Refugio Oil Spill
Paul Wellman (file)

A new study states that diluted bitumen, a raw material used as a feedstock in oil refineries, turns into a “heavy, viscous, particle-laden residue” after days of exposure, say, in ocean water after an incident like the Refugio Oil Spill. That’s not unlike the type of oil found on the beach and in the water by the people who attempted to restore the shore this past May.

The heavy crude that befouled Refugio may not literally be diluted bitumen, explained UCSB geochemist David Valentine, but it has characteristics that are more like diluted bitumen than the lighter oils to which current spill response is tailored. For instance, heavy crude tends to sink — instead of floating on the surface as medium and light crudes do — and it is very sticky. Valentine is among the authors of the paper and also a scientist researching the aftermath of Refugio, which gave a first-hand case study of spill response.

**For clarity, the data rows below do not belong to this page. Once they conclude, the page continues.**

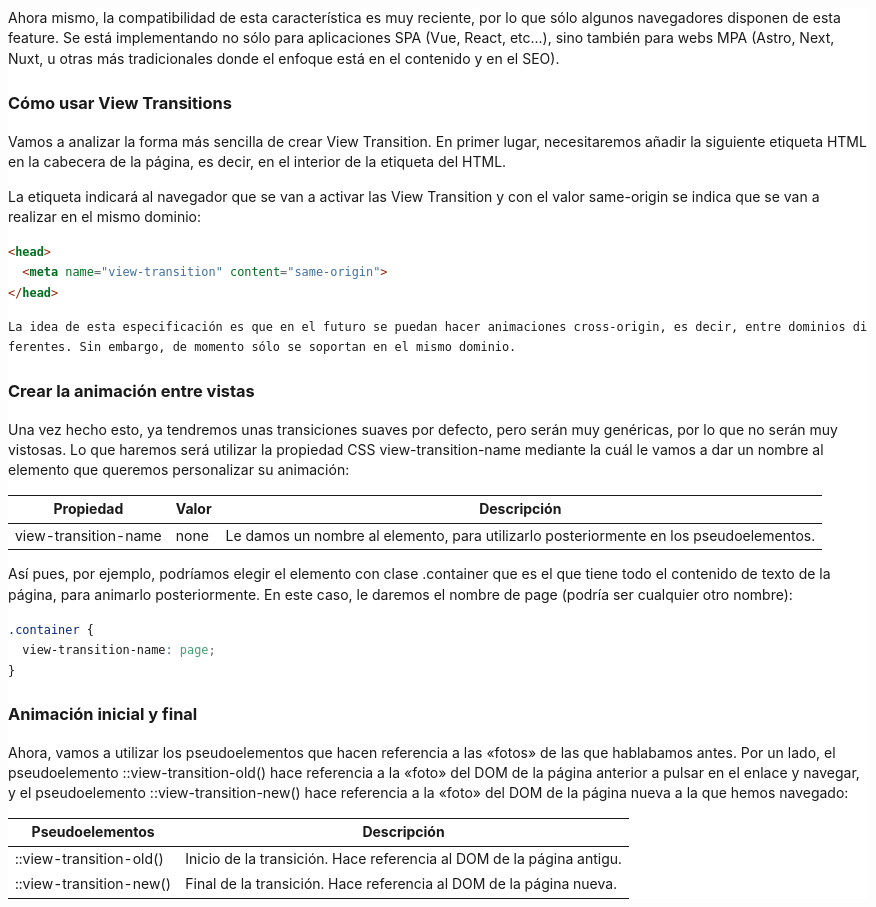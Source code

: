 Ahora mismo, la compatibilidad de esta característica es muy reciente, por lo que sólo algunos navegadores disponen de esta feature. Se está implementando no sólo para aplicaciones SPA (Vue, React, etc...), sino también para webs MPA (Astro, Next, Nuxt, u otras más tradicionales donde el enfoque está en el contenido y en el SEO).

### Cómo usar View Transitions
Vamos a analizar la forma más sencilla de crear View Transition. En primer lugar, necesitaremos añadir la siguiente etiqueta HTML en la cabecera de la página, es decir, en el interior de la etiqueta <head> del HTML.

La etiqueta <meta> indicará al navegador que se van a activar las View Transition y con el valor same-origin se indica que se van a realizar en el mismo dominio:

```HTML
<head>
  <meta name="view-transition" content="same-origin">
</head>
```

```
La idea de esta especificación es que en el futuro se puedan hacer animaciones cross-origin, es decir, entre dominios diferentes. Sin embargo, de momento sólo se soportan en el mismo dominio.
```

### Crear la animación entre vistas

Una vez hecho esto, ya tendremos unas transiciones suaves por defecto, pero serán muy genéricas, por lo que no serán muy vistosas. Lo que haremos será utilizar la propiedad CSS view-transition-name mediante la cuál le vamos a dar un nombre al elemento que queremos personalizar su animación:

| Propiedad            | Valor | Descripción                                                                            |
| -------------------- | ----- | -------------------------------------------------------------------------------------- |
| view-transition-name | none  | Le damos un nombre al elemento, para utilizarlo posteriormente en los pseudoelementos. |

Así pues, por ejemplo, podríamos elegir el elemento con clase .container que es el que tiene todo el contenido de texto de la página, para animarlo posteriormente. En este caso, le daremos el nombre de page (podría ser cualquier otro nombre):

```CSS
.container {
  view-transition-name: page;
}
```

### Animación inicial y final

Ahora, vamos a utilizar los pseudoelementos que hacen referencia a las «fotos» de las que hablabamos antes. Por un lado, el pseudoelemento ::view-transition-old() hace referencia a la «foto» del DOM de la página anterior a pulsar en el enlace y navegar, y el pseudoelemento ::view-transition-new() hace referencia a la «foto» del DOM de la página nueva a la que hemos navegado:

| Pseudoelementos         | Descripción                                                          |
| ----------------------- | -------------------------------------------------------------------- |
| ::view-transition-old() | Inicio de la transición. Hace referencia al DOM de la página antigu. |
| ::view-transition-new() | Final de la transición. Hace referencia al DOM de la página nueva.   |
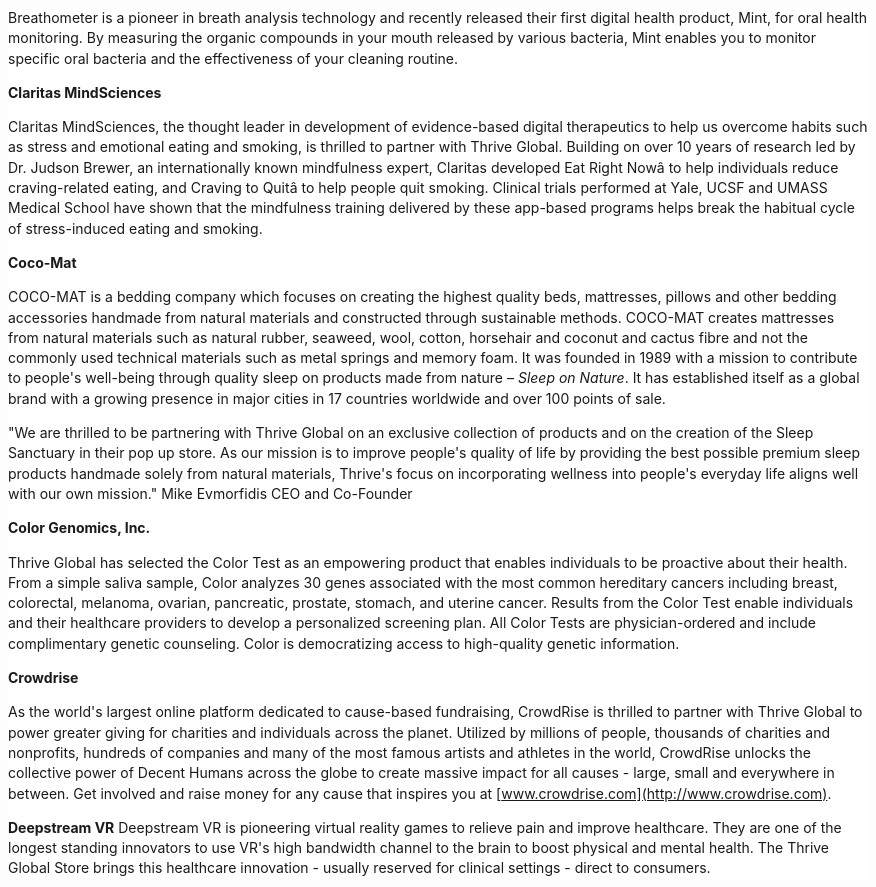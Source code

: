 Breathometer is a pioneer in breath analysis technology and recently released their first digital health product, Mint, for oral health monitoring. By measuring the organic compounds in your mouth released by various bacteria, Mint enables you to monitor specific oral bacteria and the effectiveness of your cleaning routine.

**Claritas MindSciences**

Claritas MindSciences, the thought leader in development of evidence-based digital therapeutics to help us overcome habits such as stress and emotional eating and smoking, is thrilled to partner with Thrive Global. Building on over 10 years of research led by Dr. Judson Brewer, an internationally known mindfulness expert, Claritas developed Eat Right Nowâ to help individuals reduce craving-related eating, and Craving to Quitâ to help people quit smoking. Clinical trials performed at Yale, UCSF and UMASS Medical School have shown that the mindfulness training delivered by these app-based programs helps break the habitual cycle of stress-induced eating and smoking.

**Coco-Mat**

COCO-MAT is a bedding company which focuses on creating the highest quality beds, mattresses, pillows and other bedding accessories handmade from natural materials and constructed through sustainable methods.  COCO-MAT creates mattresses from natural materials such as natural rubber, seaweed, wool, cotton, horsehair and coconut and cactus fibre and not the commonly used technical materials such as metal springs and memory foam. It was founded in 1989 with a mission to contribute to people&#39;s well-being through quality sleep on products made from nature – _Sleep on Nature_. It has established itself as a global brand with a growing presence in major cities in 17 countries worldwide and over 100 points of sale.

&quot;We are thrilled to be partnering with Thrive Global on an exclusive collection of products and on the creation of the Sleep Sanctuary in their pop up store. As our mission is to improve people&#39;s quality of life by providing the best possible premium sleep products handmade solely from natural materials, Thrive&#39;s focus on incorporating wellness into people&#39;s everyday life aligns well with our own mission.&quot;  Mike Evmorfidis CEO and Co-Founder

**Color Genomics, Inc.**

Thrive Global has selected the Color Test as an empowering product that enables individuals to be proactive about their health. From a simple saliva sample, Color analyzes 30 genes associated with the most common hereditary cancers including breast, colorectal, melanoma, ovarian, pancreatic, prostate, stomach, and uterine cancer. Results from the Color Test enable individuals and their healthcare providers to develop a personalized screening plan. All Color Tests are physician-ordered and include complimentary genetic counseling. Color is democratizing access to high-quality genetic information.

**Crowdrise**

As the world&#39;s largest online platform dedicated to cause-based fundraising, CrowdRise is thrilled to partner with Thrive Global to power greater giving for charities and individuals across the planet. Utilized by millions of people, thousands of charities and nonprofits, hundreds of companies and many of the most famous artists and athletes in the world, CrowdRise unlocks the collective power of Decent Humans across the globe to create massive impact for all causes - large, small and everywhere in between. Get involved and raise money for any cause that inspires you at [www.crowdrise.com](http://www.crowdrise.com).

**Deepstream VR**
Deepstream VR is pioneering virtual reality games to relieve pain and improve healthcare. They are one of the longest standing innovators to use VR&#39;s high bandwidth channel to the brain to boost physical and mental health.  The Thrive Global Store brings this healthcare innovation - usually reserved for clinical settings - direct to consumers.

The study advises that federal agencies widen their response protocols to deal with heavy crudes and that the agencies and local government increase coordination, share lessons learned, improve planning, and conduct joint exercises. The study points out that the Pipeline and Hazardous Materials Safety Administration (PHMSA) could benefit from these approaches but is hampered by its lack of authority to respond to spills. The checklist PHMSA uses to approve spill response plans for pipelines might determine completeness, which is all it is required to do, but the method is a weakness, the study states. Because the agency does not use field staff, as Coast Guard and Environmental Protection Agency do, to examine the adequacy of rupture plans, the paper expresses concern that pipeline response plans lack the strategies needed for unique terrain, for instance environmentally sensitive areas, in a bitumen spill.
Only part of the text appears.